Task directions - If a line in the data below holds the word "then", include it in the count. Give only the final number.
=== Data shown ===
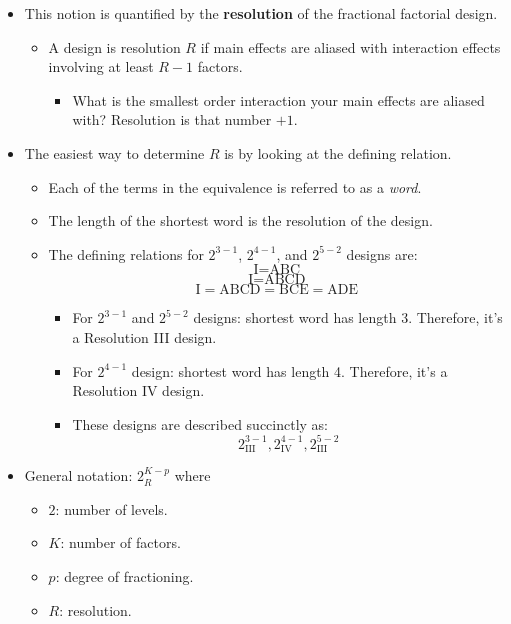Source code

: \begin{itemize}
    \item This notion is quantified by the \textbf{resolution} of the fractional factorial design.
          \begin{itemize}[$\rightarrow$]
              \item A design is resolution $R$ if main effects are aliased with interaction effects involving at least $R - 1$ factors.
                    \begin{itemize}[label={}]
                        \item What is the smallest order interaction your main effects are aliased with? Resolution is that number $ +1 $.
                    \end{itemize}
          \end{itemize}
    \item The easiest way to determine $R$ is by looking at the defining relation.
          \begin{itemize}
              \item Each of the terms in the equivalence is referred to as a \emph{word}.
          \end{itemize}
          \begin{itemize}[$\rightarrow$]
              \item The length of the shortest word is the resolution of the design.
          \end{itemize}
          \begin{itemize}[*]
              \item The defining relations for $ 2^{3-1} $, $ 2^{4-1} $, and $ 2^{5-2} $ designs are:
                    \[ \text{I}=\text{ABC} \]
                    \[ \text{I}=\text{ABCD} \]
                    \[ \text{I}=\text{ABCD}=\text{BCE}=\text{ADE} \]
                    \begin{itemize}[label={}]
                        \item For $ 2^{3-1} $ and $ 2^{5-2} $ designs: shortest word has length 3. Therefore, it's a Resolution III design.
                        \item For $ 2^{4-1} $ design: shortest word has length 4. Therefore, it's a Resolution IV design.
                        \item These designs are described succinctly as:
                              \[ 2^{3-1}_{\text{III}},2^{4-1}_{\text{IV}},2^{5-2}_{\text{III}} \]
                    \end{itemize}
          \end{itemize}
    \item General notation: $ 2_R^{K-p} $ where
          \begin{itemize}
              \item $ 2 $: number of levels.
              \item $ K $: number of factors.
              \item $ p $: degree of fractioning.
              \item $ R $: resolution.
          \end{itemize}
\end{itemize}
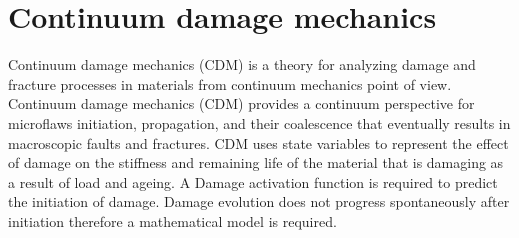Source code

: \documentclass[a4paper,12pt]{article}
\begin{document}
\section{Continuum damage mechanics}
\indent\indent\indent Continuum damage mechanics (CDM) is a theory for analyzing damage and fracture processes in materials from continuum mechanics point of view. Continuum damage mechanics (CDM) provides a continuum perspective for microflaws initiation, propagation, and their coalescence that eventually results in macroscopic faults and fractures. CDM uses state variables to represent the effect of damage on the stiffness and remaining life of the material that is damaging as a result of load and ageing. A Damage activation function is required to predict the initiation of damage. Damage evolution does not progress spontaneously after initiation therefore a mathematical model is required.  
\end{document}
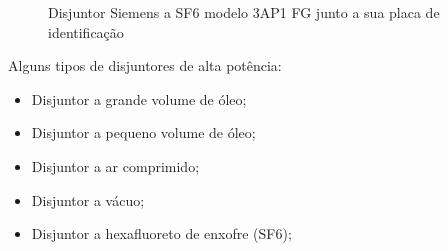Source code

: \documentclass[a5paper,english,spanish,brazil]{ufsc-thesis}
\begin{document}
\begin{figure}[htb]
  \caption{Disjuntor Siemens a SF6 modelo 3AP1 FG junto a sua placa de identificação}
  \centering
\end{figure}\par

Alguns tipos de disjuntores de alta potência:\par
\begin{itemize}
\item Disjuntor a grande volume de óleo;
\item Disjuntor a pequeno volume de óleo;
\item Disjuntor a ar comprimido;
\item Disjuntor a vácuo;
\item Disjuntor a hexafluoreto de enxofre (SF6); 
\end{itemize}
\end{document}
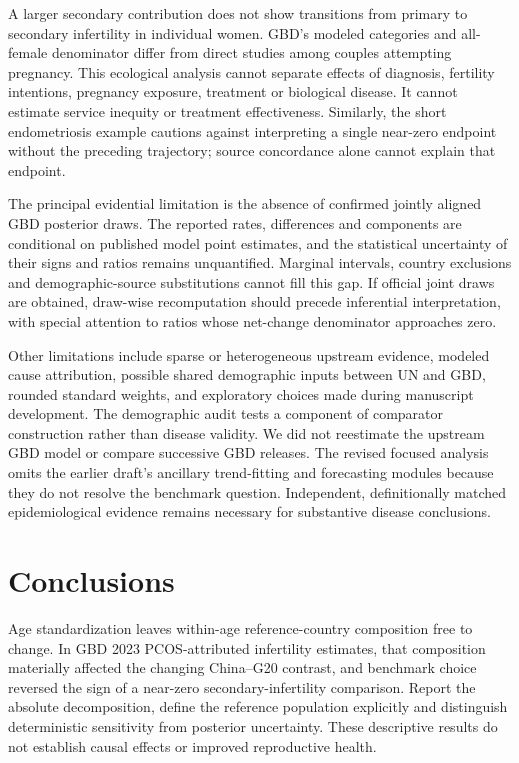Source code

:\documentclass[11pt,a4paper]{article}
\begin{document}
A larger secondary contribution does not show transitions from primary to secondary infertility in individual women. GBD's modeled categories and all-female denominator differ from direct studies among couples attempting pregnancy. This ecological analysis cannot separate effects of diagnosis, fertility intentions, pregnancy exposure, treatment or biological disease. It cannot estimate service inequity or treatment effectiveness. Similarly, the short endometriosis example cautions against interpreting a single near-zero endpoint without the preceding trajectory; source concordance alone cannot explain that endpoint.

The principal evidential limitation is the absence of confirmed jointly aligned GBD posterior draws. The reported rates, differences and components are conditional on published model point estimates, and the statistical uncertainty of their signs and ratios remains unquantified. Marginal intervals, country exclusions and demographic-source substitutions cannot fill this gap. If official joint draws are obtained, draw-wise recomputation should precede inferential interpretation, with special attention to ratios whose net-change denominator approaches zero.

Other limitations include sparse or heterogeneous upstream evidence, modeled cause attribution, possible shared demographic inputs between UN and GBD, rounded standard weights, and exploratory choices made during manuscript development. The demographic audit tests a component of comparator construction rather than disease validity. We did not reestimate the upstream GBD model or compare successive GBD releases. The revised focused analysis omits the earlier draft's ancillary trend-fitting and forecasting modules because they do not resolve the benchmark question. Independent, definitionally matched epidemiological evidence remains necessary for substantive disease conclusions.

\section{Conclusions}
Age standardization leaves within-age reference-country composition free to change. In GBD 2023 PCOS-attributed infertility estimates, that composition materially affected the changing China--G20 contrast, and benchmark choice reversed the sign of a near-zero secondary-infertility comparison. Report the absolute decomposition, define the reference population explicitly and distinguish deterministic sensitivity from posterior uncertainty. These descriptive results do not establish causal effects or improved reproductive health.
\end{document}
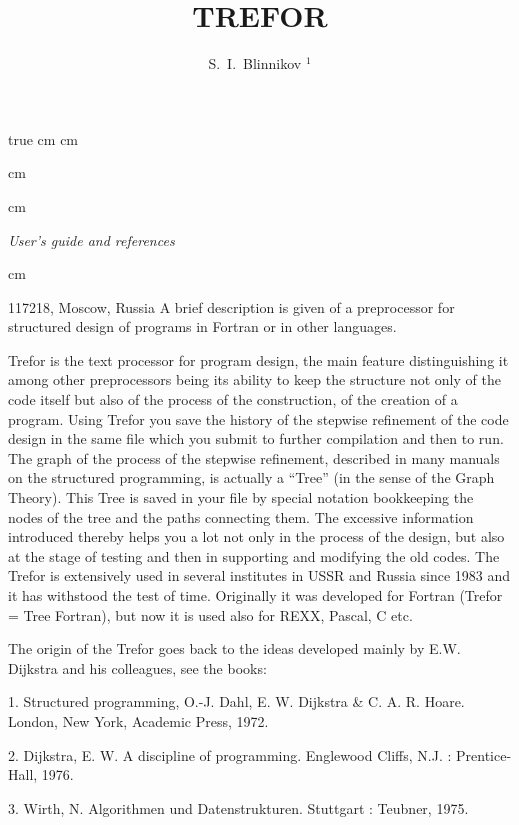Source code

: \def\giveeqname{0}
 true cm
 cm

 cm
\title{TREFOR}
 cm
\centerline{\sl User's guide and references}
 cm
\author{S.~I.~Blinnikov $^{1}$}
%
 {117218, Moscow, Russia}
\summary
A brief description is given of a preprocessor for structured
design of programs in Fortran or in other languages.
\endpage
{}


    Trefor is the text processor for program design, the main feature
distinguishing it among other preprocessors being its ability to keep
the structure not only of the code itself but also of the process of
the construction, of the creation of a program. Using Trefor you
save the history of the stepwise refinement of the code design in the
same file which you submit to further compilation and then to run.
The graph of the process of the stepwise refinement, described in
many manuals on the structured programming, is actually a ``Tree''
(in the sense of the Graph Theory). This Tree is saved in your file
by special notation bookkeeping the nodes of the tree and the paths
connecting them. The excessive information introduced thereby helps
you a lot not only in the process of the design, but also at the stage
of testing and then in supporting and modifying the old codes. The
Trefor is extensively used in several institutes in USSR and Russia
since 1983
and it has withstood the test of time. Originally it was developed
for Fortran (Trefor = Tree Fortran), but now it is used also for
REXX, Pascal, C etc.

The origin of the Trefor goes back to the ideas developed mainly
by E.W. Dijkstra and his colleagues, see the books:

\item{1.} Structured programming,  O.-J. Dahl, E. W. Dijkstra \& C. A. R.
   Hoare.  London, New York, Academic Press, 1972.

\item{2.} Dijkstra, E. W.
     A discipline of programming.  Englewood Cliffs, N.J.
   : Prentice-Hall, 1976.

\item{3.} Wirth, N.
      Algorithmen und Datenstrukturen.  Stuttgart : Teubner, 1975.

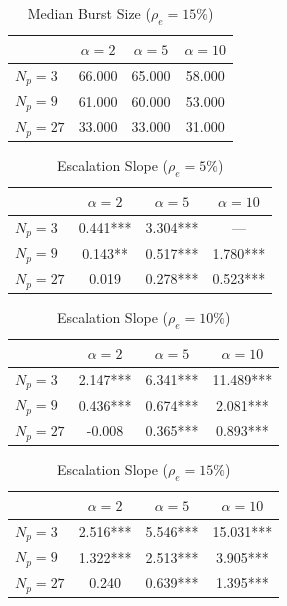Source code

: \begin{table}[htbp]
\centering
\begin{tabular}{lccc}
\toprule
 & $\alpha=2$ & $\alpha=5$ & $\alpha=10$ \\
\midrule
$N_p=3$ & 66.000 & 65.000 & 58.000 \\
$N_p=9$ & 61.000 & 60.000 & 53.000 \\
$N_p=27$ & 33.000 & 33.000 & 31.000 \\
\bottomrule
\end{tabular}
\caption{Median Burst Size ($\rho_e=15\%$)}
\label{tab:exp2_burst_size_median_rho15}
\end{table}


\begin{table}[htbp]
\centering
\begin{tabular}{lccc}
\toprule
 & $\alpha=2$ & $\alpha=5$ & $\alpha=10$ \\
\midrule
$N_p=3$ & 0.441*** & 3.304*** & --- \\
$N_p=9$ & 0.143** & 0.517*** & 1.780*** \\
$N_p=27$ & 0.019 & 0.278*** & 0.523*** \\
\bottomrule
\end{tabular}
\caption{Escalation Slope ($\rho_e=5\%$)}
\label{tab:exp2_escalation_slope_rho5}
\end{table}


\begin{table}[htbp]
\centering
\begin{tabular}{lccc}
\toprule
 & $\alpha=2$ & $\alpha=5$ & $\alpha=10$ \\
\midrule
$N_p=3$ & 2.147*** & 6.341*** & 11.489*** \\
$N_p=9$ & 0.436*** & 0.674*** & 2.081*** \\
$N_p=27$ & -0.008 & 0.365*** & 0.893*** \\
\bottomrule
\end{tabular}
\caption{Escalation Slope ($\rho_e=10\%$)}
\label{tab:exp2_escalation_slope_rho10}
\end{table}


\begin{table}[htbp]
\centering
\begin{tabular}{lccc}
\toprule
 & $\alpha=2$ & $\alpha=5$ & $\alpha=10$ \\
\midrule
$N_p=3$ & 2.516*** & 5.546*** & 15.031*** \\
$N_p=9$ & 1.322*** & 2.513*** & 3.905*** \\
$N_p=27$ & 0.240 & 0.639*** & 1.395*** \\
\bottomrule
\end{tabular}
\caption{Escalation Slope ($\rho_e=15\%$)}
\label{tab:exp2_escalation_slope_rho15}
\end{table}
===
Exercise answer - 2